Karana sets out to ‘re-image Asian Food’. As ambitious as it is, they might have a good shot. They are very close to launching their whole pork alternative made from jackfruit. The ‘already meaty-textured’ jackfruit requires minimal processing, appealing to those that may find the processed plant-based meat or ‘lab-grown’ alternative protein off-putting. Jackfruit is also naturally easy to grow, pest and drought-resistant while is tolerant of high temperatures. This will be an increasingly important derivative as the effects of the climate crisis and COVID-19 continue to expose the fragility of the current food supply chain. Supply of jackfruit is also plentiful, as ‘upwards of 60% of the world’s jackfruit crop goes to waste’, and Karana strives to introduce this miracle food to a whole new audience. 

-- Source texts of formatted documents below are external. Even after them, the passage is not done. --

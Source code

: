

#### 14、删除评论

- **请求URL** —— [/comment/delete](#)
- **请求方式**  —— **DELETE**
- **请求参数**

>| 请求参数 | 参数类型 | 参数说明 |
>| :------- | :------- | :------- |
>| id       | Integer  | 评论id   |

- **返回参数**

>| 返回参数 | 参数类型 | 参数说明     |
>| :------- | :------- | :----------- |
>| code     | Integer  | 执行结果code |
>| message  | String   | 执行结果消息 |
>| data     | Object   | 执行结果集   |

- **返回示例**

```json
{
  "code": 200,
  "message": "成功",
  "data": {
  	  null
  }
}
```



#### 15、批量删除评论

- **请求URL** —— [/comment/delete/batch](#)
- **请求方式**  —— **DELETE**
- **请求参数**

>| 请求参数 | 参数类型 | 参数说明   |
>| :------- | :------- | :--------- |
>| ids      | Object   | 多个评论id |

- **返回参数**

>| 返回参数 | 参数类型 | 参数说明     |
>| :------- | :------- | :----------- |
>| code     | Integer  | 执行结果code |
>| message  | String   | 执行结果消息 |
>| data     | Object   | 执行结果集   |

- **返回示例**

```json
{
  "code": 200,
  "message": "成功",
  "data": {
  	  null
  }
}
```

Karana closed its seeding funding round with US$1.7 million in July 2020. Investors include Big Idea Ventures, the Temasek-backed fund dedicated to plant-based food and Germi8, a VC firm which invests in agri-food startups. Karana plans to use the funds to launch their first range of plant-based meats and dim sum products in Singapore, with their star product being Char Siew Bao (a traditional barbecue pork bun in Chinese cuisine). Crichton said that their focus at the moment is very much ‘Asian comfort food’. For overseas operations, they plan to expand to Hong Kong by the end of 2020. A portion of the money will be used to accelerate its R&D capabilities by building a regional food-tech team.

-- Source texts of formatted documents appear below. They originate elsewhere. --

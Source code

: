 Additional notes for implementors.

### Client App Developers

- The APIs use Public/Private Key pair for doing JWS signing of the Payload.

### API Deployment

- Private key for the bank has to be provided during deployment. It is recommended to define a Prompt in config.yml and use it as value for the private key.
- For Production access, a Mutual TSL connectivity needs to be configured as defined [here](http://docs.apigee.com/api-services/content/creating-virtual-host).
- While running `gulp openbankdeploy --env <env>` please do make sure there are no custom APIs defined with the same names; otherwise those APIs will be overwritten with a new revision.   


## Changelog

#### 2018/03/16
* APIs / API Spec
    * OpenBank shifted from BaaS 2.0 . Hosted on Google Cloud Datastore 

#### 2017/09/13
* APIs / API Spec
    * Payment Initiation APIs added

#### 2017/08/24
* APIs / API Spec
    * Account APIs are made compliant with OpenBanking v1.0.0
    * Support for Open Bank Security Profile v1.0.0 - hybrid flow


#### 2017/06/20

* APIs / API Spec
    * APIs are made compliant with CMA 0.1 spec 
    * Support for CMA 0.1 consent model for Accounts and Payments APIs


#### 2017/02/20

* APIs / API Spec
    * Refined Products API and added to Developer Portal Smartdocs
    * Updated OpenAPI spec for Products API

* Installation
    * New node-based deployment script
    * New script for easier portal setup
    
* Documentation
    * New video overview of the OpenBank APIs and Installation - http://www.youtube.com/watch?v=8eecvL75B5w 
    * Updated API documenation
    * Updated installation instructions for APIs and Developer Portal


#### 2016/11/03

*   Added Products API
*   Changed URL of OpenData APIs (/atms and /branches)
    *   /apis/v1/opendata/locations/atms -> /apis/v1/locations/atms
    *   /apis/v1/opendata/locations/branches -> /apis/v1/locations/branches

The Start of Something New: Growthwell

Growthwell has been around since 1989, selling wheat gluten-based ‘mock meat’, often featured in Chinese Buddhist cuisine, to the South East Asian market. The family business is now under the leadership of brothers Colin and Justin Chou, after taking over from their father Chou Shih Hsin. Since then, the brother founded the popular vegetarian restaurant chain Greendot in 2011 and the digital marketplace Glife Technologies in 2017.

In April 2020, the Singaporean sovereign fund Temasek led a US$8 million investment into the company. This follows Temasek’s investments in other alternative protein startups such as Perfect Day Foods and Sophie’s Kitchen in an effort to fight the food security problem in Singapore. With this recent cash injection, Growthwell plans to invest in other plant-based start-ups. Its target? Israeli startup ChickP, which is developing chickpea-based protein. Growthwell aims to use ChickP’s 90% chickpea-protein isolate to develop products for the Asia-Pacific market including imitation prawn and squid meat. Although the majority of the funding will go into a new R&D centre in Singapore, focusing on moisture extrusion capabilities with a fully automated production line. The R&D centre will be operating with the goal of bolstering Singapore’s food self-sufficiency, as a part of the city-state’s plan to defend itself from external supply shock due to the pandemic. Additionally, they hope to develop new product offerings, such as chickpea-milk and ice cream in the near future.”